How I Build AI Agents That Actually Work in Production

Introduction

I've spent the past year building AI systems that go beyond chat. My TradingAgents project uses 13 LLM agents that debate and trade NSE equities. The AML/CTF compliance system I'm building at Supreme AI runs three specialized models in sequence, each making real decisions about real people. These aren't toy demos. They're production systems where a wrong decision has consequences.

Along the way, I've developed a clear mental model for what an AI agent actually is, which frameworks are worth using, and where things break in production. This post is everything I wish I'd known when I started.

What Is an AI Agent, Really?

An AI agent is a program where an LLM controls the workflow. Unlike a chatbot that takes input and returns output, an agent operates in a loop: it observes the current state, reasons about what to do, takes an action (calls a tool, queries an API, runs code), observes the result, and repeats until the task is done.

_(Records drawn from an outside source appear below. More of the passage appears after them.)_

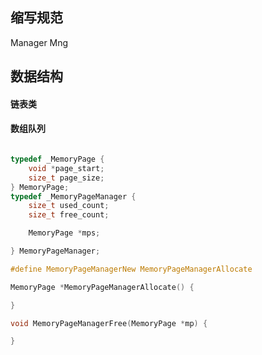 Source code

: ## 缩写规范

Manager Mng

## 数据结构

#### 链表类

#### 数组队列

```c

typedef _MemoryPage {
    void *page_start;
    size_t page_size;
} MemoryPage;
typedef _MemoryPageManager {
    size_t used_count;
    size_t free_count;

    MemoryPage *mps;

} MemoryPageManager;

#define MemoryPageManagerNew MemoryPageManagerAllocate

MemoryPage *MemoryPageManagerAllocate() {

}

void MemoryPageManagerFree(MemoryPage *mp) {

}
```

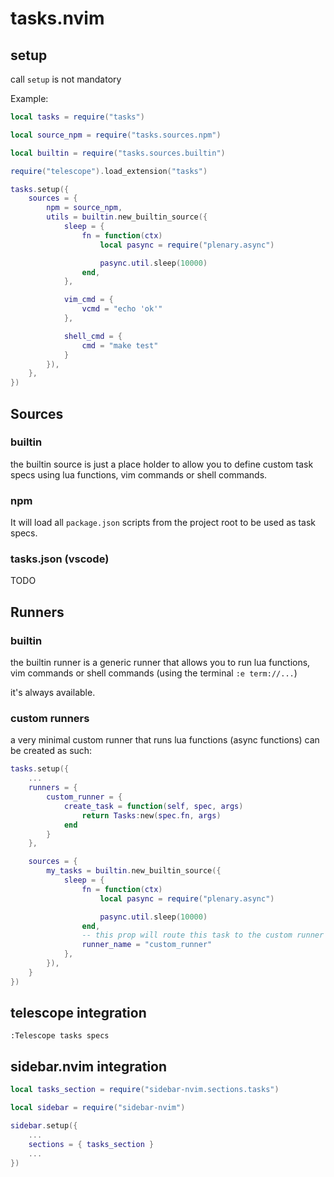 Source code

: # tasks.nvim

## setup

call `setup` is not mandatory

Example:

```lua
local tasks = require("tasks")

local source_npm = require("tasks.sources.npm")

local builtin = require("tasks.sources.builtin")

require("telescope").load_extension("tasks")

tasks.setup({
	sources = {
		npm = source_npm,
		utils = builtin.new_builtin_source({
			sleep = {
				fn = function(ctx)
					local pasync = require("plenary.async")

					pasync.util.sleep(10000)
				end,
			},

            vim_cmd = {
                vcmd = "echo 'ok'"
            },

            shell_cmd = {
                cmd = "make test"
            }
		}),
	},
})

```

## Sources

### builtin

the builtin source is just a place holder to allow you to define custom task specs using lua functions, vim commands or shell commands.

### npm

It will load all `package.json` scripts from the project root to be used as task specs.

### tasks.json (vscode)

TODO

## Runners

### builtin

the builtin runner is a generic runner that allows you to run lua functions, vim commands or shell commands (using the terminal `:e term://...`)

it's always available.

### custom runners

a very minimal custom runner that runs lua functions (async functions) can be created as such:

```lua
tasks.setup({
    ...
    runners = {
        custom_runner = {
            create_task = function(self, spec, args)
                return Tasks:new(spec.fn, args)
            end
        }
    },

    sources = {
        my_tasks = builtin.new_builtin_source({
			sleep = {
				fn = function(ctx)
					local pasync = require("plenary.async")

					pasync.util.sleep(10000)
				end,
                -- this prop will route this task to the custom runner
                runner_name = "custom_runner"
			},
		}),
    }
})
```

## telescope integration

```
:Telescope tasks specs
```

## sidebar.nvim integration

```lua
local tasks_section = require("sidebar-nvim.sections.tasks")

local sidebar = require("sidebar-nvim")

sidebar.setup({
    ...
    sections = { tasks_section }
    ...
})
```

The core loop looks like this:

memory = [user_task]

while llm_should_continue(memory):
    action = llm_get_next_action(memory)    # Think
    observations = execute_action(action)    # Act
    memory += [action, observations]         # Observe

Here's a minimal working simulation you can run right now. No API keys needed:

# Simulated agent loop (no API needed)
import random

tools = {
    "search": lambda q: f"Result for '{q}': Python was created by Guido van Rossum in 1991",
    "calculate": lambda expr: str(eval(expr)),
}

def simple_agent(task):
    memory = [f"Task: {task}"]
    steps = [
        ("search", "who created Python"),
        ("calculate", "2026 - 1991"),
    ]

    for tool_name, tool_input in steps:
        print(f"Thought: I should use {tool_name}('{tool_input}')")
        result = tools[tool_name](tool_input)
        print(f"Observation: {result}")
        memory.append(result)
        print()

    print("Final Answer: Python was created by Guido van Rossum, 35 years ago.")
    print(f"\nMemory has {len(memory)} entries")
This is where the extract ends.